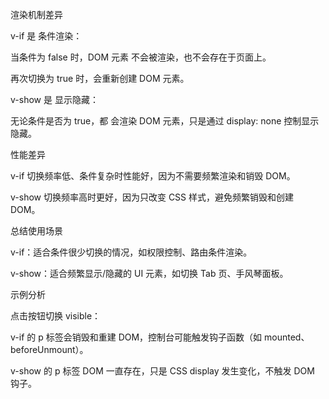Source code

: 渲染机制差异

v-if 是 条件渲染：

当条件为 false 时，DOM 元素 不会被渲染，也不会存在于页面上。

再次切换为 true 时，会重新创建 DOM 元素。

v-show 是 显示隐藏：

无论条件是否为 true，都 会渲染 DOM 元素，只是通过 display: none 控制显示隐藏。

性能差异

v-if 切换频率低、条件复杂时性能好，因为不需要频繁渲染和销毁 DOM。

v-show 切换频率高时更好，因为只改变 CSS 样式，避免频繁销毁和创建 DOM。

总结使用场景

v-if：适合条件很少切换的情况，如权限控制、路由条件渲染。

v-show：适合频繁显示/隐藏的 UI 元素，如切换 Tab 页、手风琴面板。

示例分析

点击按钮切换 visible：

v-if 的 p 标签会销毁和重建 DOM，控制台可能触发钩子函数（如 mounted、beforeUnmount）。

v-show 的 p 标签 DOM 一直存在，只是 CSS display 发生变化，不触发 DOM 钩子。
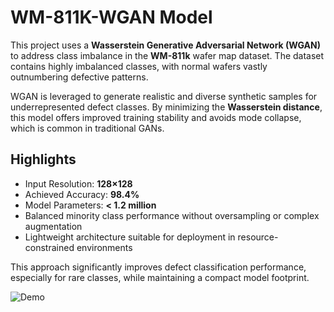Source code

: # WM-811K-WGAN Model

This project uses a **Wasserstein Generative Adversarial Network (WGAN)** to address class imbalance in the **WM-811k** wafer map dataset. The dataset contains highly imbalanced classes, with normal wafers vastly outnumbering defective patterns.

WGAN is leveraged to generate realistic and diverse synthetic samples for underrepresented defect classes. By minimizing the **Wasserstein distance**, this model offers improved training stability and avoids mode collapse, which is common in traditional GANs.

## Highlights

* Input Resolution: **128×128**
* Achieved Accuracy: **98.4%**
* Model Parameters: **< 1.2 million**
* Balanced minority class performance without oversampling or complex augmentation
* Lightweight architecture suitable for deployment in resource-constrained environments

This approach significantly improves defect classification performance, especially for rare classes, while maintaining a compact model footprint.


![Demo](Donut.gif)

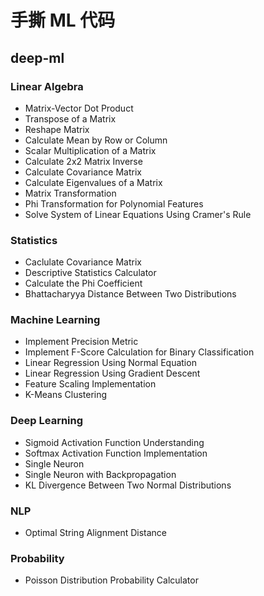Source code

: # 手撕 ML 代码

## deep-ml
### Linear Algebra
- Matrix-Vector Dot Product
- Transpose of a Matrix
- Reshape Matrix
- Calculate Mean by Row or Column
- Scalar Multiplication of a Matrix
- Calculate 2x2 Matrix Inverse
- Calculate Covariance Matrix
- Calculate Eigenvalues of a Matrix
- Matrix Transformation
- Phi Transformation for Polynomial Features
- Solve System of Linear Equations Using Cramer's Rule
### Statistics
- Caclulate Covariance Matrix
- Descriptive Statistics Calculator
- Calculate the Phi Coefficient
- Bhattacharyya Distance Between Two Distributions
### Machine Learning
- Implement Precision Metric
- Implement F-Score Calculation for Binary Classification
- Linear Regression Using Normal Equation
- Linear Regression Using Gradient Descent
- Feature Scaling Implementation
- K-Means Clustering
### Deep Learning
- Sigmoid Activation Function Understanding
- Softmax Activation Function Implementation
- Single Neuron
- Single Neuron with Backpropagation
- KL Divergence Between Two Normal Distributions
### NLP
- Optimal String Alignment Distance
### Probability
- Poisson Distribution Probability Calculator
☆ ☆ ☆ ☆ ☆ ☆ ☆
Go through the listing above and write it all out exactly, leaving out any picture.

### Written response
Source code

: 渲染机制差异

v-if 是 条件渲染：

当条件为 false 时，DOM 元素 不会被渲染，也不会存在于页面上。

再次切换为 true 时，会重新创建 DOM 元素。

v-show 是 显示隐藏：

无论条件是否为 true，都 会渲染 DOM 元素，只是通过 display: none 控制显示隐藏。

性能差异

v-if 切换频率低、条件复杂时性能好，因为不需要频繁渲染和销毁 DOM。

v-show 切换频率高时更好，因为只改变 CSS 样式，避免频繁销毁和创建 DOM。

总结使用场景

v-if：适合条件很少切换的情况，如权限控制、路由条件渲染。

v-show：适合频繁显示/隐藏的 UI 元素，如切换 Tab 页、手风琴面板。

示例分析

点击按钮切换 visible：

v-if 的 p 标签会销毁和重建 DOM，控制台可能触发钩子函数（如 mounted、beforeUnmount）。

v-show 的 p 标签 DOM 一直存在，只是 CSS display 发生变化，不触发 DOM 钩子。
Source code

: # WM-811K-WGAN Model

This project uses a **Wasserstein Generative Adversarial Network (WGAN)** to address class imbalance in the **WM-811k** wafer map dataset. The dataset contains highly imbalanced classes, with normal wafers vastly outnumbering defective patterns.

WGAN is leveraged to generate realistic and diverse synthetic samples for underrepresented defect classes. By minimizing the **Wasserstein distance**, this model offers improved training stability and avoids mode collapse, which is common in traditional GANs.

## Highlights

* Input Resolution: **128×128**
* Achieved Accuracy: **98.4%**
* Model Parameters: **< 1.2 million**
* Balanced minority class performance without oversampling or complex augmentation
* Lightweight architecture suitable for deployment in resource-constrained environments

This approach significantly improves defect classification performance, especially for rare classes, while maintaining a compact model footprint.


![Demo](Donut.gif)

Source code

: # 手撕 ML 代码

## deep-ml
### Linear Algebra
- Matrix-Vector Dot Product
- Transpose of a Matrix
- Reshape Matrix
- Calculate Mean by Row or Column
- Scalar Multiplication of a Matrix
- Calculate 2x2 Matrix Inverse
- Calculate Covariance Matrix
- Calculate Eigenvalues of a Matrix
- Matrix Transformation
- Phi Transformation for Polynomial Features
- Solve System of Linear Equations Using Cramer's Rule
### Statistics
- Caclulate Covariance Matrix
- Descriptive Statistics Calculator
- Calculate the Phi Coefficient
- Bhattacharyya Distance Between Two Distributions
### Machine Learning
- Implement Precision Metric
- Implement F-Score Calculation for Binary Classification
- Linear Regression Using Normal Equation
- Linear Regression Using Gradient Descent
- Feature Scaling Implementation
- K-Means Clustering
### Deep Learning
- Sigmoid Activation Function Understanding
- Softmax Activation Function Implementation
- Single Neuron
- Single Neuron with Backpropagation
- KL Divergence Between Two Normal Distributions
### NLP
- Optimal String Alignment Distance
### Probability
- Poisson Distribution Probability Calculator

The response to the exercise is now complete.